By conducting the largest survey ever of star-forming regions in X-rays, a team of researchers led by Penn State scientists has helped outline the link between very powerful flares, or outbursts, from youthful stars, and the impact they could have on planets in orbit.

“Our work tells us how the Sun may have behaved and affected the young Earth billions of years ago,” said Kostantin Getman, research professor of astronomy and astrophysics at Penn State who led the study. “In some ways, this is our ultimate origin story: How the Earth and solar system came to be.”

The scientists examined Chandra’s X-ray data of more than 24,000 stars in 40 different regions where stars are forming. They captured over a thousand stars that gave off flares that are vastly more energetic than the most powerful flare ever observed by modern astronomers on the Sun, the “Solar Carrington Event” in 1859. “Super” flares are at least one hundred thousand times more energetic than the Carrington Event and “mega” flares up to 10 million times more energetic.

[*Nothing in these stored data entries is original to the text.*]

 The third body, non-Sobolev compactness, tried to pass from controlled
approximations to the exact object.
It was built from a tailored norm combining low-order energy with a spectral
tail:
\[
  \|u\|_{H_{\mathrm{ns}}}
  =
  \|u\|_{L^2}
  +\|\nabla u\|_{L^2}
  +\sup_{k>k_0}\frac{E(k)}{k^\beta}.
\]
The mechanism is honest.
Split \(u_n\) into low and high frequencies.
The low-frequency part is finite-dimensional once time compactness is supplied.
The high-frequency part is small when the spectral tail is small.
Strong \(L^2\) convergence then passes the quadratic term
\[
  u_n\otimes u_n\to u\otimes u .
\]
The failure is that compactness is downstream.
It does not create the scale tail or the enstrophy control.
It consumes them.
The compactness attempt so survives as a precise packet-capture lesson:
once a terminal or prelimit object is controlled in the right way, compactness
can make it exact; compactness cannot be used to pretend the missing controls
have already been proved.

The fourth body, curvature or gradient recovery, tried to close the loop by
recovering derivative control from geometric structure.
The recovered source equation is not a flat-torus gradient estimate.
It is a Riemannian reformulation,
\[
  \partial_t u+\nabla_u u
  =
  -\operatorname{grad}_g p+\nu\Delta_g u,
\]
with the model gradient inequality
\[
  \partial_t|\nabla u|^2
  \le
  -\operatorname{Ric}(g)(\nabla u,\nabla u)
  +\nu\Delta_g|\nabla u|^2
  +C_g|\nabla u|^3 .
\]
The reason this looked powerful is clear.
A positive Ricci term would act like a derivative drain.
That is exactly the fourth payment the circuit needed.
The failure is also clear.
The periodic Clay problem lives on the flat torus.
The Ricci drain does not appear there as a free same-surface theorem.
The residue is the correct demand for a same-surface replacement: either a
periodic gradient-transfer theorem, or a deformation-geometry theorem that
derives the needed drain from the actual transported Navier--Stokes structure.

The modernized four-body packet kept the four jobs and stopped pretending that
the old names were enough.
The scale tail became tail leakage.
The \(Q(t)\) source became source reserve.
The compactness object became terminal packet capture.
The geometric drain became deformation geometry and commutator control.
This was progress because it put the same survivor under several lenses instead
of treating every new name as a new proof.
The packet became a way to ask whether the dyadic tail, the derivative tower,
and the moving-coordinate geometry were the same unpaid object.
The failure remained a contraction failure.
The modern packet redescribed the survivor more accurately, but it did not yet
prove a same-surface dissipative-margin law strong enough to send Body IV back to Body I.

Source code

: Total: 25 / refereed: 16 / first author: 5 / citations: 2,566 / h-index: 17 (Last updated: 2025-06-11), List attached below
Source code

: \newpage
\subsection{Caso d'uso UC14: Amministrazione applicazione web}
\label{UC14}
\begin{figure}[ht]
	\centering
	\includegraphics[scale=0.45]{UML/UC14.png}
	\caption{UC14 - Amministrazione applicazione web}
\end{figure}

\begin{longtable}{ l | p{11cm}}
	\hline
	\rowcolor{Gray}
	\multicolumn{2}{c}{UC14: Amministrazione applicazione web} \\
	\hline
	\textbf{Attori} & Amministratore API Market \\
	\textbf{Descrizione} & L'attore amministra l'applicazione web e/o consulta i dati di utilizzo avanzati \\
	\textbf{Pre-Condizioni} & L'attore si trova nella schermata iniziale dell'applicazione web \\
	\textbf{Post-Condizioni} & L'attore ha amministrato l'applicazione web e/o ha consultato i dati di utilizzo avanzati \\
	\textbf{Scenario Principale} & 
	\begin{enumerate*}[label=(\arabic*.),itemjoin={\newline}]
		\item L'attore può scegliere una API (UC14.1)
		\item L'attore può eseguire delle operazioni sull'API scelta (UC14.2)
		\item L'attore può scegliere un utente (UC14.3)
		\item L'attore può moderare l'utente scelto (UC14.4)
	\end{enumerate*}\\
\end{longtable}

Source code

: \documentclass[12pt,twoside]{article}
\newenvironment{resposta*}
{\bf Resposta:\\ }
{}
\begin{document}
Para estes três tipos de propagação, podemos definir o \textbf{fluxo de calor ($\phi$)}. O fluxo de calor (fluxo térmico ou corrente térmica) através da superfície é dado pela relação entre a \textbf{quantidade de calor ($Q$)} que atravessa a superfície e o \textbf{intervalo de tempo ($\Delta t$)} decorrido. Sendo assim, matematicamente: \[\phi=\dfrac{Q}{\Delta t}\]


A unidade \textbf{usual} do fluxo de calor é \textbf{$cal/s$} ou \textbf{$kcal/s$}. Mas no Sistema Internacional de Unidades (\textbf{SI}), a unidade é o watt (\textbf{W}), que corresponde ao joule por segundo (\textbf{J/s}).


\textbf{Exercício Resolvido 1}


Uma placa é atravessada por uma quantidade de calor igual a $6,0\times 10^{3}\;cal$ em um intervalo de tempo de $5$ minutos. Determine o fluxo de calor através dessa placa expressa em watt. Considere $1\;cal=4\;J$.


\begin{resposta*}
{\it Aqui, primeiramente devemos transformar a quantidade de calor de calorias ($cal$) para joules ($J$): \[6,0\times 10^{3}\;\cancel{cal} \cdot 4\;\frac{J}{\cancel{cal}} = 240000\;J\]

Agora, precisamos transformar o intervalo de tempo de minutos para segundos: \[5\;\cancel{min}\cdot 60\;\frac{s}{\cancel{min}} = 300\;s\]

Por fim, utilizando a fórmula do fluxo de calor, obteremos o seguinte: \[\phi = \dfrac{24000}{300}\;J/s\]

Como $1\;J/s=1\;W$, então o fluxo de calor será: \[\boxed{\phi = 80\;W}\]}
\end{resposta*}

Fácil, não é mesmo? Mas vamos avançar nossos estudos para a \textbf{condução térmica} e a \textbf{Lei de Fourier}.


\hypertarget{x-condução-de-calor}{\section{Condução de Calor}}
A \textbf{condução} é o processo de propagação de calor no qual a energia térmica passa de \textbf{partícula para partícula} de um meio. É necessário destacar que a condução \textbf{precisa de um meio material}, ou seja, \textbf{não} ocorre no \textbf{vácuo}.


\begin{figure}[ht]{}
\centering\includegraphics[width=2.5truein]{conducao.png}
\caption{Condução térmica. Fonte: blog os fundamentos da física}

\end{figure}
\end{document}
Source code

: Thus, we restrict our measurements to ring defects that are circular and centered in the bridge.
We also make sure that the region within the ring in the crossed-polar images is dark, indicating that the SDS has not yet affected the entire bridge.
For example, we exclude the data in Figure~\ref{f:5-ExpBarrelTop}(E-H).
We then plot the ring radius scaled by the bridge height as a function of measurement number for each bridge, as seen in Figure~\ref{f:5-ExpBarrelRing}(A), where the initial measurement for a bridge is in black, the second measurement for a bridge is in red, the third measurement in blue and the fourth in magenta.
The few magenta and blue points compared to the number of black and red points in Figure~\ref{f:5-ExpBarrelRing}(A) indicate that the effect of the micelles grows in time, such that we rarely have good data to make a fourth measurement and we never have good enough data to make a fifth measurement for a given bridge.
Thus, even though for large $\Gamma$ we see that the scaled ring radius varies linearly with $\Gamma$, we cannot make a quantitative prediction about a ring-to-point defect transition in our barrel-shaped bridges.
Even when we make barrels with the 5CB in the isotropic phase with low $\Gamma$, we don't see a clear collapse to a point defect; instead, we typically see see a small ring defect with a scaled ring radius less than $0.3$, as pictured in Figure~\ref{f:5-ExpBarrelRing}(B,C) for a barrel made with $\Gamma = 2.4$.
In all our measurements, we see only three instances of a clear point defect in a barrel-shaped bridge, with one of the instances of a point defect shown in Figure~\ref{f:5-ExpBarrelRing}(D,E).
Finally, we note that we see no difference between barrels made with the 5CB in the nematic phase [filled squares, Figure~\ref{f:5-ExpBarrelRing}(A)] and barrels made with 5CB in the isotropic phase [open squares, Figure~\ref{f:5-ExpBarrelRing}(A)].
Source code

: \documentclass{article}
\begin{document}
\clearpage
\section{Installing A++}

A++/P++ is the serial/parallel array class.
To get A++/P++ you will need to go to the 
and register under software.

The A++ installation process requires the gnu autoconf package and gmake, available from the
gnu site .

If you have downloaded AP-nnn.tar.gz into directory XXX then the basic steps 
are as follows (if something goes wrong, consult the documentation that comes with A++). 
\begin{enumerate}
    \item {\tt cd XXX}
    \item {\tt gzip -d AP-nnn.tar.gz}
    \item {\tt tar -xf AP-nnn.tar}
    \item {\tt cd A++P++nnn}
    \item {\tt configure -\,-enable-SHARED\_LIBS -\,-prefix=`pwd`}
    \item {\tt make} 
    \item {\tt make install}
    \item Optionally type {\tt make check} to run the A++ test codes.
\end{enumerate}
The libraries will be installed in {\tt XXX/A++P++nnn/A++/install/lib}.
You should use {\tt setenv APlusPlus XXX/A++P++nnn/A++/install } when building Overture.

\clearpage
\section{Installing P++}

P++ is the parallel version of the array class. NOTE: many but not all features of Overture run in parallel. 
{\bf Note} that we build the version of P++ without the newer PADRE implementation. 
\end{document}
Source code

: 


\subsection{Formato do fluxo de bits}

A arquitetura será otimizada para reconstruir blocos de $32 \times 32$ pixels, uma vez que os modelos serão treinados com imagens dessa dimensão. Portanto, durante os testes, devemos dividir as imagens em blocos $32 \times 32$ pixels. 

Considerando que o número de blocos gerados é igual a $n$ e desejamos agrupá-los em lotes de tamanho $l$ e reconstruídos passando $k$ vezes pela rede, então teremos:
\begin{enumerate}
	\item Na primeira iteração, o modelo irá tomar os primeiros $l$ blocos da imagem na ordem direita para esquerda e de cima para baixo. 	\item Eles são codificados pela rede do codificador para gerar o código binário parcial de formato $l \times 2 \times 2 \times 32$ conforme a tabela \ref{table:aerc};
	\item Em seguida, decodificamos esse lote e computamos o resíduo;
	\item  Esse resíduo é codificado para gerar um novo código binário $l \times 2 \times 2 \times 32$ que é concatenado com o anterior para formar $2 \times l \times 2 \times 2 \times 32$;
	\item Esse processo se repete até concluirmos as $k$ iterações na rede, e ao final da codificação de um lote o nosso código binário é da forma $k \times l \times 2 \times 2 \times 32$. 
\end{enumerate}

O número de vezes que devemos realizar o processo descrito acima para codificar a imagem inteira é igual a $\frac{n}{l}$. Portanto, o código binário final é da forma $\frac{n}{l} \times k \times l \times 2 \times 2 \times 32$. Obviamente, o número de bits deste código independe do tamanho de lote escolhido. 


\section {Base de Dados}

These powerful flares observed by Chandra in this work occur in all of the star-forming regions and among young stars of all different masses, including those similar to the Sun. They are also seen at all different stages in the evolution of young stars, ranging from early stages when the star is heavily embedded in dust and gas and surrounded by a large planet-forming disk, to later stages when planets would have formed and the disks are gone. The stars in the study have ages estimated to be less than 5 million years, compared to the Sun’s age of 4.5 billion years.

The team found several super-flares occur per week for each young star, averaged over the whole sample, and about two mega-flares every year.

“We want to know what kinds of impact — good and bad — these flares have on the early lives of planets,” said co-author Eric Feigelson, distinguished senior scholar and professor of astronomy and astrophysics and of statistics at Penn State. “Flares this powerful can have major implications.”

Over the past two decades, scientists have argued that these giant flares can help “give” planets to still-forming stars by driving gas away from the disks of material that surround them. This can trigger the formation of pebbles and other small rocky material that is a crucial step for planets to form.

On the other hand, these flares may “take away” from planets that have already formed by blasting any atmospheres with powerful radiation, possibly resulting in their complete evaporation and destruction in less than 5 million years.

The researchers also performed detailed modeling of 55 bright super- and mega-flares and found that most of them resemble long-lasting flares seen on the Sun that produce “coronal mass ejections,” powerful ejections of charged particles that can damage planetary atmospheres. The Solar Carrington Event involved such an ejection.

This work is also important for understanding the flares themselves. The team found that the properties of the flares, such as their brightness and frequency, are the same for young stars with and without planet-forming disks. This implies that the flares are likely similar to those seen on the Sun, with loops of magnetic field having both footprints on the surface of the star, rather than one anchored to the disk and one to the star.

“We’ve found that these giant flares are like ones on the Sun but are just greatly magnified in energy and frequency, and the size of their magnetic loops,” said co-author Gordon Garmire from the Huntingdon Institute for X-ray Astronomy in Huntingdon, Pennsylvania. “Understanding these stellar outbursts may help us understand the most powerful flares and coronal mass ejections from the Sun.”

This work was presented at the recent meeting of the American Astronomical Society meeting and is described in a paper that has been accepted for publication in The Astrophysical Journal. NASA's Marshall Space Flight Center manages the Chandra program. The Smithsonian Astrophysical Observatory's Chandra X-ray Center controls science from Cambridge, Massachusetts, and flight operations from Burlington, Massachusetts.